[Problem to solve]
Could every line of the data be printed exactly as it reads?

[Task material]
════

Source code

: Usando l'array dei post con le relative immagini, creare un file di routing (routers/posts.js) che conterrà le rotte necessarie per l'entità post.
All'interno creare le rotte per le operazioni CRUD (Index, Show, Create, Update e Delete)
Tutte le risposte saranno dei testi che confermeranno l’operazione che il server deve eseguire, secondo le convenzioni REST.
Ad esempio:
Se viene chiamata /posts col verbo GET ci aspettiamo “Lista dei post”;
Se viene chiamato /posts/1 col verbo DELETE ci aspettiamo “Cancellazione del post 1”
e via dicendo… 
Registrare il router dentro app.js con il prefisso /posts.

════

[Your response]
Source code

: Usando l'array dei post con le relative immagini, creare un file di routing (routers/posts.js) che conterrà le rotte necessarie per l'entità post.
All'interno creare le rotte per le operazioni CRUD (Index, Show, Create, Update e Delete)
Tutte le risposte saranno dei testi che confermeranno l’operazione che il server deve eseguire, secondo le convenzioni REST.
Ad esempio:
Se viene chiamata /posts col verbo GET ci aspettiamo “Lista dei post”;
Se viene chiamato /posts/1 col verbo DELETE ci aspettiamo “Cancellazione del post 1”
e via dicendo… 
Registrare il router dentro app.js con il prefisso /posts.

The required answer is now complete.